**Exercise instructions**
Reproduce the entries shown below only from the line with "To reduce the" down to the line with "## April 2016 Preview", keeping both end lines and copying each one exactly.

(Collected data)
■ ■ ■ ■ ■
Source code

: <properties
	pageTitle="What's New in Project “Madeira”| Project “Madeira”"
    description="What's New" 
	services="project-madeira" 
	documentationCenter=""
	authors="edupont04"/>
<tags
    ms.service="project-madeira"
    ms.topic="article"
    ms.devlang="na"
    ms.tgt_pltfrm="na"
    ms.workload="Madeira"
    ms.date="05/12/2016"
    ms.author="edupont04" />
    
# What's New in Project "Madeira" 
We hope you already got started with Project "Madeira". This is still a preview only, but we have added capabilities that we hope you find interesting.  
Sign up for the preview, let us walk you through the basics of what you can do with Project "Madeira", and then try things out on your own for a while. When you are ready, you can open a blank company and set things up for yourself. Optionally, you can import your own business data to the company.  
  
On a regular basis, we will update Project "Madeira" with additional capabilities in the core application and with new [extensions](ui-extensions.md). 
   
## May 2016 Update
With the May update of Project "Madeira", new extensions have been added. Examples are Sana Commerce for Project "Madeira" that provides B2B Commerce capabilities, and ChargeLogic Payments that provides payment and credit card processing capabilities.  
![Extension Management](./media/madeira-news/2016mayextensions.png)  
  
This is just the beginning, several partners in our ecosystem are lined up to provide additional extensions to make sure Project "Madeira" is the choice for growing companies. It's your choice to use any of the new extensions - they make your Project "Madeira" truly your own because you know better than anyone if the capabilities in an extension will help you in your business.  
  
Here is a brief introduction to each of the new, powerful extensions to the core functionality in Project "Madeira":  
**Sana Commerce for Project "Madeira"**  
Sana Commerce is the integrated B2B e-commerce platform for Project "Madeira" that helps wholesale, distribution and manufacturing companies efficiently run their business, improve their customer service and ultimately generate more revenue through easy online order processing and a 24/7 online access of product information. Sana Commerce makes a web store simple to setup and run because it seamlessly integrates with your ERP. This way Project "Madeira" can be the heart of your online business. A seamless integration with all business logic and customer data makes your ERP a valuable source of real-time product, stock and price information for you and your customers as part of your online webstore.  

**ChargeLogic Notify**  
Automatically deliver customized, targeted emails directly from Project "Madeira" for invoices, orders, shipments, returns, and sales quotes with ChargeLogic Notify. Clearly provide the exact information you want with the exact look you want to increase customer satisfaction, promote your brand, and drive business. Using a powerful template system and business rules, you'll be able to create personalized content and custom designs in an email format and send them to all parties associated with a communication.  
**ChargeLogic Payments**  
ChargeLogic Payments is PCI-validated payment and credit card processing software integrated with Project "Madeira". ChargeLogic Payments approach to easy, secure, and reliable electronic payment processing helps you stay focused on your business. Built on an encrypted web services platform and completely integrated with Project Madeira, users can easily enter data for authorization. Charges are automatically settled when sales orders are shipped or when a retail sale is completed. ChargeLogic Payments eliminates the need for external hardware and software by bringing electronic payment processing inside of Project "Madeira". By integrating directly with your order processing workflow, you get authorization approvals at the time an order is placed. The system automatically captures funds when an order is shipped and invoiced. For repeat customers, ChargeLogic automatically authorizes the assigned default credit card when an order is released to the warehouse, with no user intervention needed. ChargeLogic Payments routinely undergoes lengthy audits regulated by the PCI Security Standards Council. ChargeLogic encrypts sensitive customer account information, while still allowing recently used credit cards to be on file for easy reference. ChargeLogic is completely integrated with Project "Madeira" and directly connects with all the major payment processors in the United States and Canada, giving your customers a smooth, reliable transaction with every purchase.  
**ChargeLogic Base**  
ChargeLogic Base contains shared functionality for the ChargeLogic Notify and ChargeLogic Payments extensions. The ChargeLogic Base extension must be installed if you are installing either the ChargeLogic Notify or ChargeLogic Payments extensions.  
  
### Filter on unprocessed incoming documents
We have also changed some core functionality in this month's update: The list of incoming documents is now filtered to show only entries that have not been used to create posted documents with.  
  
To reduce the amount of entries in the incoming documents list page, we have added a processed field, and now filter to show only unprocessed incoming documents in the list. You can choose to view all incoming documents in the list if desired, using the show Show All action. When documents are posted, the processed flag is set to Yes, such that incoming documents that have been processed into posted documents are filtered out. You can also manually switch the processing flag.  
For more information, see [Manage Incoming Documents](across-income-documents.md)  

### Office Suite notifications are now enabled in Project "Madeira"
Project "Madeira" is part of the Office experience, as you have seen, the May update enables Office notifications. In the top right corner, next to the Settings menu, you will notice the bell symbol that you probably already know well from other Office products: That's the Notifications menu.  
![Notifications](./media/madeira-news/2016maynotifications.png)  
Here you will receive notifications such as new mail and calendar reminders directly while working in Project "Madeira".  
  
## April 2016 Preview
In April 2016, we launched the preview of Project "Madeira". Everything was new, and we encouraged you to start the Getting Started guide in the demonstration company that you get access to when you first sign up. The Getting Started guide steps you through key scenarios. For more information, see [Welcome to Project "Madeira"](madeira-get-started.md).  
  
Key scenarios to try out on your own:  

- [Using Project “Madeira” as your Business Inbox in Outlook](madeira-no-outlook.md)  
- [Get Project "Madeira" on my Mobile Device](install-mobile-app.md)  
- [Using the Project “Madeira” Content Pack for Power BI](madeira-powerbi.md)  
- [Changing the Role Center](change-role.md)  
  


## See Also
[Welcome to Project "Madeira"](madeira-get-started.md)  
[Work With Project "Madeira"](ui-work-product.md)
■ ■ ■ ■ ■
**Finished exercise**
To reduce the amount of entries in the incoming documents list page, we have added a processed field, and now filter to show only unprocessed incoming documents in the list. You can choose to view all incoming documents in the list if desired, using the show Show All action. When documents are posted, the processed flag is set to Yes, such that incoming documents that have been processed into posted documents are filtered out. You can also manually switch the processing flag.  
For more information, see [Manage Incoming Documents](across-income-documents.md)  

### Office Suite notifications are now enabled in Project "Madeira"
Project "Madeira" is part of the Office experience, as you have seen, the May update enables Office notifications. In the top right corner, next to the Settings menu, you will notice the bell symbol that you probably already know well from other Office products: That's the Notifications menu.  
![Notifications](./media/madeira-news/2016maynotifications.png)  
Here you will receive notifications such as new mail and calendar reminders directly while working in Project "Madeira".  
  
## April 2016 Preview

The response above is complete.